Substantive in der Paarungszeit

Klaus Ferentschiks Doppelroman "Schwelle und Schwall"

Von Christoph Schmitt-MaaßRSS-Newsfeed neuer Artikel von Christoph Schmitt-Maaß

Besprochene Bücher / Literaturhinweise

Frau und Mannsperson sind, zumal in der so genannten Postmoderne, unvereinbar und doch austauschbar. Und die Literatur schweigt auch nicht länger, sondern bringt teils enervierende literarische Dummheiten hervor - man denke an die Welle der "Superweiber"-Prosa - oder stottert sich geschlechtergerecht durch affikale Substantiv-Waldungen.

Dagegen kann man/frau etwas unternehmen. Klaus Ferentschik, der seit geraumer Zeit für die "Werkstatt für potentielle Literatur" arbeitet, hat eine Prosa gewagt, die eben jene Problematik ebenso elegant wie augenzwinkernd umgeht: die erste Abteilung erzählt aus der Perspektive einer Frau und verwendet dabei ausschließlich weiblich beartikelte Bezeichnungen. Die zweite Abteilung widmet sich konsequent der bipolaren Seite und ist männlich dominiert.

Die schwarz gekleidete Kampflesbe tritt an die Seite der freien Journalistin, die, frustriert von der fiesen maskulinen Führungskraft, ihr Glück in Kontaktanzeigen sucht.

So durchsetzt Ferentschik den ersten, femininen Teil seines Wälzers mit gesellschaftskritischen Gemeinplätzen. Der Handlungsverlauf präsentiert sich als vielschichtiger literarischer Spott: so wenig, wie Ferentschik den Geschlechterkampf ernst nimmt, so parodistisch durchstreift er sämtliche Typen des literarischen Geschmackes, sei er nun trivial oder elitär.

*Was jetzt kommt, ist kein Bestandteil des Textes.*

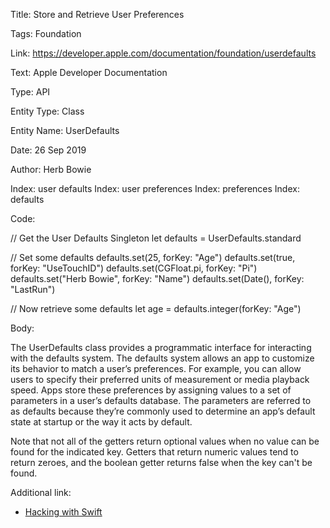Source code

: Title:  Store and Retrieve User Preferences

Tags:   Foundation

Link:   https://developer.apple.com/documentation/foundation/userdefaults

Text:   Apple Developer Documentation

Type:   API

Entity Type: Class

Entity Name: UserDefaults

Date:   26 Sep 2019

Author: Herb Bowie

Index:  user defaults
Index:  user preferences
Index:  preferences
Index:  defaults

Code: 

// Get the User Defaults Singleton
let defaults = UserDefaults.standard

// Set some defaults
defaults.set(25, forKey: "Age")
defaults.set(true, forKey: "UseTouchID")
defaults.set(CGFloat.pi, forKey: "Pi")
defaults.set("Herb Bowie", forKey: "Name")
defaults.set(Date(), forKey: "LastRun")

// Now retrieve some defaults
let age = defaults.integer(forKey: "Age")

Body: 

The UserDefaults class provides a programmatic interface for interacting with the defaults system. The defaults system allows an app to customize its behavior to match a user’s preferences. For example, you can allow users to specify their preferred units of measurement or media playback speed. Apps store these preferences by assigning values to a set of parameters in a user’s defaults database. The parameters are referred to as defaults because they’re commonly used to determine an app’s default state at startup or the way it acts by default.

Note that not all of the getters return optional values when no value can be found for the indicated key. Getters that return numeric values tend to return zeroes, and the boolean getter returns false when the key can't be found.  

Additional link:

* [Hacking with Swift](https://www.hackingwithswift.com/read/12/2/reading-and-writing-basics-userdefaults)
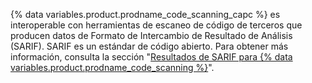 {% data variables.product.prodname_code_scanning_capc %} es interoperable con herramientas de escaneo de código de terceros que producen datos de Formato de Intercambio de Resultado de Análisis (SARIF). SARIF es un estándar de código abierto. Para obtener más información, consulta la sección "[Resultados de SARIF para {% data variables.product.prodname_code_scanning %}](/github/finding-security-vulnerabilities-and-errors-in-your-code/sarif-support-for-code-scanning)".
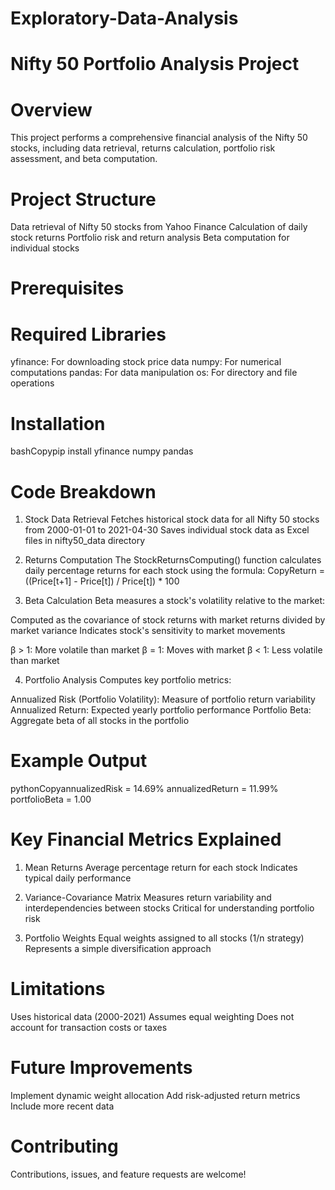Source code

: # Exploratory-Data-Analysis
# Nifty 50 Portfolio Analysis Project

# Overview
This project performs a comprehensive financial analysis of the Nifty 50 stocks, including data retrieval, returns calculation, portfolio risk assessment, and beta computation.

# Project Structure
Data retrieval of Nifty 50 stocks from Yahoo Finance
Calculation of daily stock returns
Portfolio risk and return analysis
Beta computation for individual stocks

# Prerequisites
# Required Libraries

yfinance: For downloading stock price data 
numpy: For numerical computations 
pandas: For data manipulation 
os: For directory and file operations

# Installation
bashCopypip install yfinance numpy pandas

# Code Breakdown
1. Stock Data Retrieval
Fetches historical stock data for all Nifty 50 stocks from 2000-01-01 to 2021-04-30
Saves individual stock data as Excel files in nifty50_data directory

2. Returns Computation
The StockReturnsComputing() function calculates daily percentage returns for each stock using the formula:
CopyReturn = ((Price[t+1] - Price[t]) / Price[t]) * 100

4. Beta Calculation
Beta measures a stock's volatility relative to the market:

Computed as the covariance of stock returns with market returns divided by market variance
Indicates stock's sensitivity to market movements

β > 1: More volatile than market
β = 1: Moves with market
β < 1: Less volatile than market

4. Portfolio Analysis
Computes key portfolio metrics:

Annualized Risk (Portfolio Volatility): Measure of portfolio return variability
Annualized Return: Expected yearly portfolio performance
Portfolio Beta: Aggregate beta of all stocks in the portfolio

# Example Output
pythonCopyannualizedRisk = 14.69%
annualizedReturn = 11.99%
portfolioBeta = 1.00

# Key Financial Metrics Explained

1. Mean Returns
Average percentage return for each stock
Indicates typical daily performance

2. Variance-Covariance Matrix
Measures return variability and interdependencies between stocks
Critical for understanding portfolio risk

3. Portfolio Weights
Equal weights assigned to all stocks (1/n strategy)
Represents a simple diversification approach

# Limitations
Uses historical data (2000-2021)
Assumes equal weighting
Does not account for transaction costs or taxes

# Future Improvements
Implement dynamic weight allocation
Add risk-adjusted return metrics
Include more recent data

# Contributing
Contributions, issues, and feature requests are welcome!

Auch aus dem antipodischen Blickwinkel berichtet ein Einsamer: der Sportlehrer und Hobbyterrorist, der zum Gegenstand des weiblichen Liebeswunsches wird. Bei ihm aber werden die Stilfaktoren des Textes ausgeleuchtet. Der Sportlehrer entpuppt sich als Krimiautor, dessen Typen sich verselbständigen und Teil seines Krimis werden. Indem der Krimiautor seinen Roman fortschreibt, greift er in den Lebensweg der ihn bedrohenden Menschen ein. Ferentschik hält dem Leser somit einen Spiegel vor, der den Doppelroman als Flirt mit den literarischen Wunschträumen entlarvt.

Dabei bleibt das Werk immer angenehm lesbar und sperrt sich kaum gegen ein 'normales' Leseereignis. Mitunter führen die umschreibenden Bilder zu komischen Verhältnissen, die das Vokabular aus dem literarischen Alltagsleben herausheben und auf sein Charakteristikum verweisen. So mutiert das Telefon zu einer "Apparatur, die zweifellos dazu diente, nahe oder fremde Personen mittels einer Wählscheibe und einer Strippe zu erreichen."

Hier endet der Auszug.